## EXERCISE MATERIAL
----

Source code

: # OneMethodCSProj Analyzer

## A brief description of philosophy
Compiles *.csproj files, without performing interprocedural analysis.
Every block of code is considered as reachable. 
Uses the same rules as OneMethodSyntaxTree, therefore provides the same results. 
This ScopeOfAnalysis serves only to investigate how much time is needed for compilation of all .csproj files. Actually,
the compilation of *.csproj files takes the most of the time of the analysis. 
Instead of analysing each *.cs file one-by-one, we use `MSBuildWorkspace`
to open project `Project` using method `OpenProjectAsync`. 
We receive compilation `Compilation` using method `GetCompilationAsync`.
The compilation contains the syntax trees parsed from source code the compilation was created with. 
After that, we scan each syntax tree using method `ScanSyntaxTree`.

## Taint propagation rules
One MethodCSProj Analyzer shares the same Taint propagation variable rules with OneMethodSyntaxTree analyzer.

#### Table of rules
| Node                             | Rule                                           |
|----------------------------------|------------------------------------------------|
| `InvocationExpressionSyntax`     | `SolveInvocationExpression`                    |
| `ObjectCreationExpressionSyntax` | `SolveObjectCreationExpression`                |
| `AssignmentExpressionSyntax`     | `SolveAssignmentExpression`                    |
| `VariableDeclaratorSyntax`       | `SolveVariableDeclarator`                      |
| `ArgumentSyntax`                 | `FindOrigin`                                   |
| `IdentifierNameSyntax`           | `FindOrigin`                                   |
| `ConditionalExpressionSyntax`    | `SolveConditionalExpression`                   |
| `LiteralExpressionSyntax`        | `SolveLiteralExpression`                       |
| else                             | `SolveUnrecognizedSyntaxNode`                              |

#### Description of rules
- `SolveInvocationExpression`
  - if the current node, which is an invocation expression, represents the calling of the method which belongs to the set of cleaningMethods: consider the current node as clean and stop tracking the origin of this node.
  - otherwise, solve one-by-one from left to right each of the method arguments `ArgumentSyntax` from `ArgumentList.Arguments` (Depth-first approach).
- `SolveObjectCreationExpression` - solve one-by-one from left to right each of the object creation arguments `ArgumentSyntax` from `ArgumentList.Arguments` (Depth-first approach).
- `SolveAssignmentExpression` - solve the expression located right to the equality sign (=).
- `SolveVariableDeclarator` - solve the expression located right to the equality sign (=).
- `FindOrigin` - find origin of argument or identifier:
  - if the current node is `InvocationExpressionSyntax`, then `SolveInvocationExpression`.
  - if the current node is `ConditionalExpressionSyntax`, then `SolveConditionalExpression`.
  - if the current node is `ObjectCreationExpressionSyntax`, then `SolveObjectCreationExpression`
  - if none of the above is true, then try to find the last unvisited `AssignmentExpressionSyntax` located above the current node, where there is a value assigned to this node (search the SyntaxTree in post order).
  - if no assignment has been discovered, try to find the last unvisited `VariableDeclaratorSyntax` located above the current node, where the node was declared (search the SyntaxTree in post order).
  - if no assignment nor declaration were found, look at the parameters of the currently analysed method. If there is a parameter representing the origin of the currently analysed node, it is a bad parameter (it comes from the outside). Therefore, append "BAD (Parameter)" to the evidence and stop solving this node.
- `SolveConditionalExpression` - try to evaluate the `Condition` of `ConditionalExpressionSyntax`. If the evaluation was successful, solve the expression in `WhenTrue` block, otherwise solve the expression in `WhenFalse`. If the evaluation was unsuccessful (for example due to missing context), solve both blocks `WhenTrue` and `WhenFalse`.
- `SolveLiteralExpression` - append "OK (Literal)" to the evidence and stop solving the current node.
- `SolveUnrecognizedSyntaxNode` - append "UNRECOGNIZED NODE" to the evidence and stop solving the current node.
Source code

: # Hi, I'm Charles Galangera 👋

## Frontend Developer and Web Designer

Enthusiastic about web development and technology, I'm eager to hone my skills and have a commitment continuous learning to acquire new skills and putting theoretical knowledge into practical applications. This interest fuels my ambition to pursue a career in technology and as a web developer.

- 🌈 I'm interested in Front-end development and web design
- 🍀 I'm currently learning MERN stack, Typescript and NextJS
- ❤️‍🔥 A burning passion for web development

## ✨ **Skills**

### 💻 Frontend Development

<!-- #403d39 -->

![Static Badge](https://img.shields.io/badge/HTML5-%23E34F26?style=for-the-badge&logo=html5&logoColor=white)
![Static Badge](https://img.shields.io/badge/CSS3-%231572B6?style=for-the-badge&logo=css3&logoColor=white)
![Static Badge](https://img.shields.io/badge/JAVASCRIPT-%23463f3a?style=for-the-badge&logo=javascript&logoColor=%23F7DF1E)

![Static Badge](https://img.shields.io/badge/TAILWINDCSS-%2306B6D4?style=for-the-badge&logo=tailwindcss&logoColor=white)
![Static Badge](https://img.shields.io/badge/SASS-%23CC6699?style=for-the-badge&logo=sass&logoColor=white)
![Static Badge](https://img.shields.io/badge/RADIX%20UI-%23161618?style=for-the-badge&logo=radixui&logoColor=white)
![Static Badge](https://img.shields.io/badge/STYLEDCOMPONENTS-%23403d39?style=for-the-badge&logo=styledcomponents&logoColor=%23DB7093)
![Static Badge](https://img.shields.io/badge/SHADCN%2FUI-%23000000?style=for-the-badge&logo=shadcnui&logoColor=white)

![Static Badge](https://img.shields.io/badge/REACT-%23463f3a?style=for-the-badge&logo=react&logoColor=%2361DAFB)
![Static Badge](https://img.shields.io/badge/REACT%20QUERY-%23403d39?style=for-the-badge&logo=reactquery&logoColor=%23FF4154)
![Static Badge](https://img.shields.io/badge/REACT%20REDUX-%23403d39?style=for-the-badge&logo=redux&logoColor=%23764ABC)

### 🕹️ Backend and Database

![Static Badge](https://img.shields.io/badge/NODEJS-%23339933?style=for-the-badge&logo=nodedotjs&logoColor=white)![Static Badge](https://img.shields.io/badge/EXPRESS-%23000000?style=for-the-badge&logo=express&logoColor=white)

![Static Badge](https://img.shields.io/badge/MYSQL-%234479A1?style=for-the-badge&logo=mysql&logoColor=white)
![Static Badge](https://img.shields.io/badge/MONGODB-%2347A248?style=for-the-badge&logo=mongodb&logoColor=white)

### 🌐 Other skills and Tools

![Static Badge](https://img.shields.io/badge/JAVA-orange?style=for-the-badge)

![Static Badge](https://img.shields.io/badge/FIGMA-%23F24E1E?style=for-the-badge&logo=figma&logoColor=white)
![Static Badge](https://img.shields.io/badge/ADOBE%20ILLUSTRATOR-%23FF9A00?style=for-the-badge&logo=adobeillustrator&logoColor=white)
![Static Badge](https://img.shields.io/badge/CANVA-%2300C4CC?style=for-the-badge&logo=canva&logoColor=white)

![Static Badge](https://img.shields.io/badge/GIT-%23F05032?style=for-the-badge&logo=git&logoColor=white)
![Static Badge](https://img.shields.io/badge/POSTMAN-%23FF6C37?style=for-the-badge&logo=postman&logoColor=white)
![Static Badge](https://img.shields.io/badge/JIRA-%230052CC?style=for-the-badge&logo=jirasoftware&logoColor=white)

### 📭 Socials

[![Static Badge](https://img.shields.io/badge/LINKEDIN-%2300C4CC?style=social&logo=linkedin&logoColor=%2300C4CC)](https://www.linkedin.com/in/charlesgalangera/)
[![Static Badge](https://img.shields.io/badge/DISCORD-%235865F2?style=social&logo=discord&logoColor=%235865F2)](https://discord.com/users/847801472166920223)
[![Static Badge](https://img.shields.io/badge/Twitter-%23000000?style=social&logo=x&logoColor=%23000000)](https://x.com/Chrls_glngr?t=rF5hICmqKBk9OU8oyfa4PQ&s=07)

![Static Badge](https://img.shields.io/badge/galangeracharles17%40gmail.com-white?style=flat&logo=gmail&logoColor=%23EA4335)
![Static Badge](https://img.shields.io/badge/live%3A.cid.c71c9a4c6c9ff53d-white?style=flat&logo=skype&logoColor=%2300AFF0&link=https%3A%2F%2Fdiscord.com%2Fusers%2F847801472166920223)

----

Reproduce only the lines above spanning from the line containing "This ScopeOfAnalysis serves" through the line containing "- otherwise, solve", word for word.

This ScopeOfAnalysis serves only to investigate how much time is needed for compilation of all .csproj files. Actually,
the compilation of *.csproj files takes the most of the time of the analysis. 
Instead of analysing each *.cs file one-by-one, we use `MSBuildWorkspace`
to open project `Project` using method `OpenProjectAsync`. 
We receive compilation `Compilation` using method `GetCompilationAsync`.
The compilation contains the syntax trees parsed from source code the compilation was created with. 
After that, we scan each syntax tree using method `ScanSyntaxTree`.

## Taint propagation rules
One MethodCSProj Analyzer shares the same Taint propagation variable rules with OneMethodSyntaxTree analyzer.

#### Table of rules
| Node                             | Rule                                           |
|----------------------------------|------------------------------------------------|
| `InvocationExpressionSyntax`     | `SolveInvocationExpression`                    |
| `ObjectCreationExpressionSyntax` | `SolveObjectCreationExpression`                |
| `AssignmentExpressionSyntax`     | `SolveAssignmentExpression`                    |
| `VariableDeclaratorSyntax`       | `SolveVariableDeclarator`                      |
| `ArgumentSyntax`                 | `FindOrigin`                                   |
| `IdentifierNameSyntax`           | `FindOrigin`                                   |
| `ConditionalExpressionSyntax`    | `SolveConditionalExpression`                   |
| `LiteralExpressionSyntax`        | `SolveLiteralExpression`                       |
| else                             | `SolveUnrecognizedSyntaxNode`                              |

#### Description of rules
- `SolveInvocationExpression`
  - if the current node, which is an invocation expression, represents the calling of the method which belongs to the set of cleaningMethods: consider the current node as clean and stop tracking the origin of this node.
  - otherwise, solve one-by-one from left to right each of the method arguments `ArgumentSyntax` from `ArgumentList.Arguments` (Depth-first approach).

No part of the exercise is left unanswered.